§ Assignment: Omit all pictures. Reproduce exactly the lines from the first line of the records below through the line with "그래서 좋은 강의와 질 낮은 강의를 줄 세우고 싶었습니다.".

§ Data section:
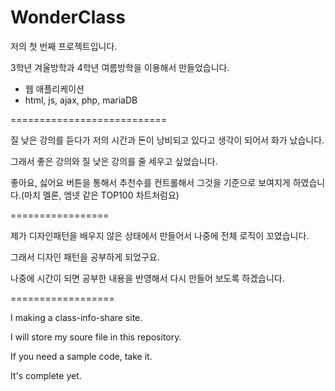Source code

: # WonderClass

저의 첫 번째 프로젝트입니다.

3학년 겨울방학과 4학년 여름방학을 이용해서 만들었습니다.

- 웹 애플리케이션
- html, js, ajax, php, mariaDB

===========================

질 낮은 강의를 듣다가 저의 시간과 돈이 낭비되고 있다고 생각이 되어서 화가 났습니다.

그래서 좋은 강의와 질 낮은 강의를 줄 세우고 싶었습니다.

좋아요, 싫어요 버튼을 통해서 추천수를 컨트롤해서 그것을 기준으로 보여지게 하였습니다.(마치 멜론, 엠넷 같은 TOP100 차트처럼요)

=================

제가 디자인패턴을 배우지 않은 상태에서 만들어서 나중에 전체 로직이 꼬였습니다.

그래서 디자인 패턴을 공부하게 되었구요.

나중에 시간이 되면 공부한 내용을 반영해서 다시 만들어 보도록 하겠습니다.

==================

I making a class-info-share site.

I will store my soure file in this repository.

If you need a sample code, take it.

It's complete yet.
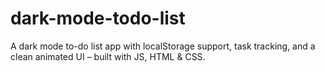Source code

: # dark-mode-todo-list
A  dark mode to-do list app with localStorage support, task tracking, and a clean animated UI – built with  JS, HTML &amp; CSS.
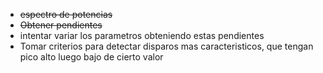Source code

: * ~~espectro de potencias~~
* ~~Obtener pendientes~~
* intentar variar los parametros obteniendo estas pendientes
* Tomar criterios para detectar disparos mas caracteristicos, que tengan pico alto luego bajo de cierto valor
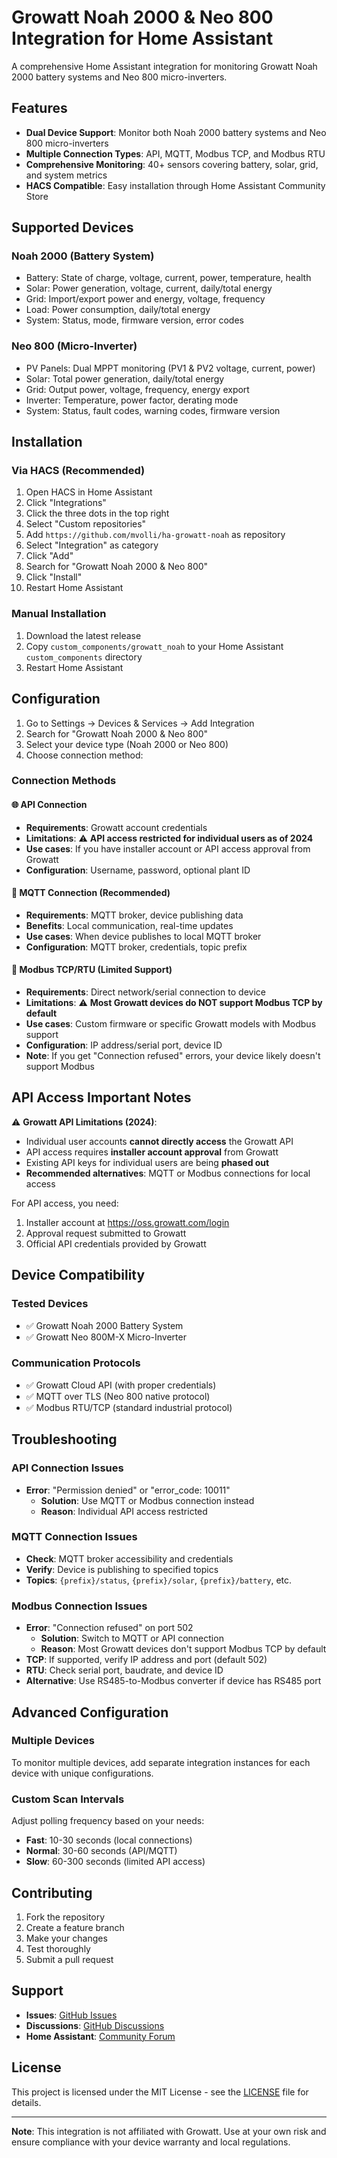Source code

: # Growatt Noah 2000 & Neo 800 Integration for Home Assistant

A comprehensive Home Assistant integration for monitoring Growatt Noah 2000 battery systems and Neo 800 micro-inverters.

## Features

- **Dual Device Support**: Monitor both Noah 2000 battery systems and Neo 800 micro-inverters
- **Multiple Connection Types**: API, MQTT, Modbus TCP, and Modbus RTU
- **Comprehensive Monitoring**: 40+ sensors covering battery, solar, grid, and system metrics
- **HACS Compatible**: Easy installation through Home Assistant Community Store

## Supported Devices

### Noah 2000 (Battery System)
- Battery: State of charge, voltage, current, power, temperature, health
- Solar: Power generation, voltage, current, daily/total energy
- Grid: Import/export power and energy, voltage, frequency
- Load: Power consumption, daily/total energy
- System: Status, mode, firmware version, error codes

### Neo 800 (Micro-Inverter)
- PV Panels: Dual MPPT monitoring (PV1 & PV2 voltage, current, power)
- Solar: Total power generation, daily/total energy
- Grid: Output power, voltage, frequency, energy export
- Inverter: Temperature, power factor, derating mode
- System: Status, fault codes, warning codes, firmware version

## Installation

### Via HACS (Recommended)

1. Open HACS in Home Assistant
2. Click "Integrations"
3. Click the three dots in the top right
4. Select "Custom repositories"
5. Add `https://github.com/mvolli/ha-growatt-noah` as repository
6. Select "Integration" as category
7. Click "Add"
8. Search for "Growatt Noah 2000 & Neo 800"
9. Click "Install"
10. Restart Home Assistant

### Manual Installation

1. Download the latest release
2. Copy `custom_components/growatt_noah` to your Home Assistant `custom_components` directory
3. Restart Home Assistant

## Configuration

1. Go to Settings → Devices & Services → Add Integration
2. Search for "Growatt Noah 2000 & Neo 800"
3. Select your device type (Noah 2000 or Neo 800)
4. Choose connection method:

### Connection Methods

#### 🌐 API Connection
- **Requirements**: Growatt account credentials
- **Limitations**: ⚠️ **API access restricted for individual users as of 2024**
- **Use cases**: If you have installer account or API access approval from Growatt
- **Configuration**: Username, password, optional plant ID

#### 📡 MQTT Connection (Recommended)
- **Requirements**: MQTT broker, device publishing data
- **Benefits**: Local communication, real-time updates
- **Use cases**: When device publishes to local MQTT broker
- **Configuration**: MQTT broker, credentials, topic prefix

#### 🔌 Modbus TCP/RTU (Limited Support)
- **Requirements**: Direct network/serial connection to device
- **Limitations**: ⚠️ **Most Growatt devices do NOT support Modbus TCP by default**
- **Use cases**: Custom firmware or specific Growatt models with Modbus support
- **Configuration**: IP address/serial port, device ID
- **Note**: If you get "Connection refused" errors, your device likely doesn't support Modbus

## API Access Important Notes

⚠️ **Growatt API Limitations (2024)**:
- Individual user accounts **cannot directly access** the Growatt API
- API access requires **installer account approval** from Growatt
- Existing API keys for individual users are being **phased out**
- **Recommended alternatives**: MQTT or Modbus connections for local access

For API access, you need:
1. Installer account at https://oss.growatt.com/login
2. Approval request submitted to Growatt
3. Official API credentials provided by Growatt

## Device Compatibility

### Tested Devices
- ✅ Growatt Noah 2000 Battery System
- ✅ Growatt Neo 800M-X Micro-Inverter

### Communication Protocols
- ✅ Growatt Cloud API (with proper credentials)
- ✅ MQTT over TLS (Neo 800 native protocol)
- ✅ Modbus RTU/TCP (standard industrial protocol)

## Troubleshooting

### API Connection Issues
- **Error**: "Permission denied" or "error_code: 10011"
  - **Solution**: Use MQTT or Modbus connection instead
  - **Reason**: Individual API access restricted

### MQTT Connection Issues
- **Check**: MQTT broker accessibility and credentials
- **Verify**: Device is publishing to specified topics
- **Topics**: `{prefix}/status`, `{prefix}/solar`, `{prefix}/battery`, etc.

### Modbus Connection Issues
- **Error**: "Connection refused" on port 502
  - **Solution**: Switch to MQTT or API connection
  - **Reason**: Most Growatt devices don't support Modbus TCP by default
- **TCP**: If supported, verify IP address and port (default 502)
- **RTU**: Check serial port, baudrate, and device ID
- **Alternative**: Use RS485-to-Modbus converter if device has RS485 port

## Advanced Configuration

### Multiple Devices
To monitor multiple devices, add separate integration instances for each device with unique configurations.

### Custom Scan Intervals
Adjust polling frequency based on your needs:
- **Fast**: 10-30 seconds (local connections)
- **Normal**: 30-60 seconds (API/MQTT)
- **Slow**: 60-300 seconds (limited API access)

## Contributing

1. Fork the repository
2. Create a feature branch
3. Make your changes
4. Test thoroughly
5. Submit a pull request

## Support

- **Issues**: [GitHub Issues](https://github.com/mvolli/ha-growatt-noah/issues)
- **Discussions**: [GitHub Discussions](https://github.com/mvolli/ha-growatt-noah/discussions)
- **Home Assistant**: [Community Forum](https://community.home-assistant.io/)

## License

This project is licensed under the MIT License - see the [LICENSE](LICENSE) file for details.

---

**Note**: This integration is not affiliated with Growatt. Use at your own risk and ensure compliance with your device warranty and local regulations.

§ Your solution:
Source code

: # WonderClass

저의 첫 번째 프로젝트입니다.

3학년 겨울방학과 4학년 여름방학을 이용해서 만들었습니다.

- 웹 애플리케이션
- html, js, ajax, php, mariaDB

===========================

질 낮은 강의를 듣다가 저의 시간과 돈이 낭비되고 있다고 생각이 되어서 화가 났습니다.

그래서 좋은 강의와 질 낮은 강의를 줄 세우고 싶었습니다.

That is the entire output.